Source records
- - - - - - -

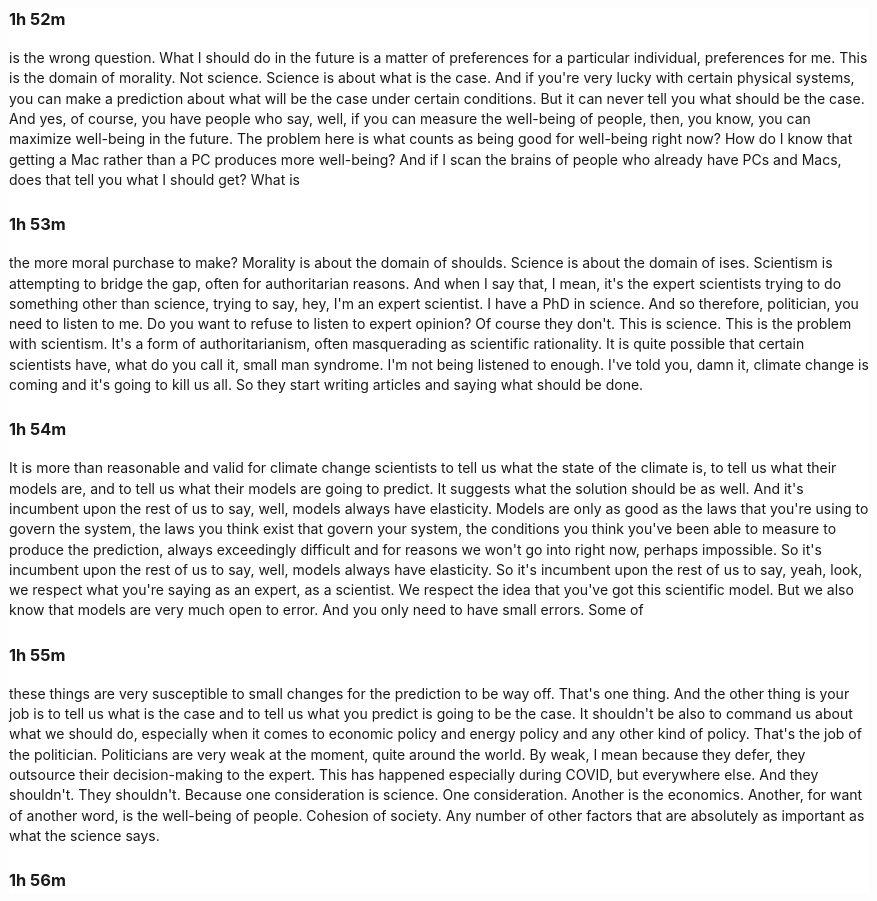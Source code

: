 ### 1h 52m

is the wrong question. What I should do in the future is a matter of preferences for a particular individual, preferences for me. This is the domain of morality. Not science. Science is about what is the case. And if you're very lucky with certain physical systems, you can make a prediction about what will be the case under certain conditions. But it can never tell you what should be the case. And yes, of course, you have people who say, well, if you can measure the well-being of people, then, you know, you can maximize well-being in the future. The problem here is what counts as being good for well-being right now? How do I know that getting a Mac rather than a PC produces more well-being? And if I scan the brains of people who already have PCs and Macs, does that tell you what I should get? What is

### 1h 53m

the more moral purchase to make? Morality is about the domain of shoulds. Science is about the domain of ises. Scientism is attempting to bridge the gap, often for authoritarian reasons. And when I say that, I mean, it's the expert scientists trying to do something other than science, trying to say, hey, I'm an expert scientist. I have a PhD in science. And so therefore, politician, you need to listen to me. Do you want to refuse to listen to expert opinion? Of course they don't. This is science. This is the problem with scientism. It's a form of authoritarianism, often masquerading as scientific rationality. It is quite possible that certain scientists have, what do you call it, small man syndrome. I'm not being listened to enough. I've told you, damn it, climate change is coming and it's going to kill us all. So they start writing articles and saying what should be done.

### 1h 54m

It is more than reasonable and valid for climate change scientists to tell us what the state of the climate is, to tell us what their models are, and to tell us what their models are going to predict. It suggests what the solution should be as well. And it's incumbent upon the rest of us to say, well, models always have elasticity. Models are only as good as the laws that you're using to govern the system, the laws you think exist that govern your system, the conditions you think you've been able to measure to produce the prediction, always exceedingly difficult and for reasons we won't go into right now, perhaps impossible. So it's incumbent upon the rest of us to say, well, models always have elasticity. So it's incumbent upon the rest of us to say, yeah, look, we respect what you're saying as an expert, as a scientist. We respect the idea that you've got this scientific model. But we also know that models are very much open to error. And you only need to have small errors. Some of

### 1h 55m

these things are very susceptible to small changes for the prediction to be way off. That's one thing. And the other thing is your job is to tell us what is the case and to tell us what you predict is going to be the case. It shouldn't be also to command us about what we should do, especially when it comes to economic policy and energy policy and any other kind of policy. That's the job of the politician. Politicians are very weak at the moment, quite around the world. By weak, I mean because they defer, they outsource their decision-making to the expert. This has happened especially during COVID, but everywhere else. And they shouldn't. They shouldn't. Because one consideration is science. One consideration. Another is the economics. Another, for want of another word, is the well-being of people. Cohesion of society. Any number of other factors that are absolutely as important as what the science says.

### 1h 56m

- - - - - - -

• _Work request_: Pictures are not part of the copy; transcribe the rest of the data verbatim.

• _Response area_:
Source code

: ### 1h 52m

is the wrong question. What I should do in the future is a matter of preferences for a particular individual, preferences for me. This is the domain of morality. Not science. Science is about what is the case. And if you're very lucky with certain physical systems, you can make a prediction about what will be the case under certain conditions. But it can never tell you what should be the case. And yes, of course, you have people who say, well, if you can measure the well-being of people, then, you know, you can maximize well-being in the future. The problem here is what counts as being good for well-being right now? How do I know that getting a Mac rather than a PC produces more well-being? And if I scan the brains of people who already have PCs and Macs, does that tell you what I should get? What is

### 1h 53m

the more moral purchase to make? Morality is about the domain of shoulds. Science is about the domain of ises. Scientism is attempting to bridge the gap, often for authoritarian reasons. And when I say that, I mean, it's the expert scientists trying to do something other than science, trying to say, hey, I'm an expert scientist. I have a PhD in science. And so therefore, politician, you need to listen to me. Do you want to refuse to listen to expert opinion? Of course they don't. This is science. This is the problem with scientism. It's a form of authoritarianism, often masquerading as scientific rationality. It is quite possible that certain scientists have, what do you call it, small man syndrome. I'm not being listened to enough. I've told you, damn it, climate change is coming and it's going to kill us all. So they start writing articles and saying what should be done.

### 1h 54m

It is more than reasonable and valid for climate change scientists to tell us what the state of the climate is, to tell us what their models are, and to tell us what their models are going to predict. It suggests what the solution should be as well. And it's incumbent upon the rest of us to say, well, models always have elasticity. Models are only as good as the laws that you're using to govern the system, the laws you think exist that govern your system, the conditions you think you've been able to measure to produce the prediction, always exceedingly difficult and for reasons we won't go into right now, perhaps impossible. So it's incumbent upon the rest of us to say, well, models always have elasticity. So it's incumbent upon the rest of us to say, yeah, look, we respect what you're saying as an expert, as a scientist. We respect the idea that you've got this scientific model. But we also know that models are very much open to error. And you only need to have small errors. Some of

### 1h 55m

these things are very susceptible to small changes for the prediction to be way off. That's one thing. And the other thing is your job is to tell us what is the case and to tell us what you predict is going to be the case. It shouldn't be also to command us about what we should do, especially when it comes to economic policy and energy policy and any other kind of policy. That's the job of the politician. Politicians are very weak at the moment, quite around the world. By weak, I mean because they defer, they outsource their decision-making to the expert. This has happened especially during COVID, but everywhere else. And they shouldn't. They shouldn't. Because one consideration is science. One consideration. Another is the economics. Another, for want of another word, is the well-being of people. Cohesion of society. Any number of other factors that are absolutely as important as what the science says.

### 1h 56m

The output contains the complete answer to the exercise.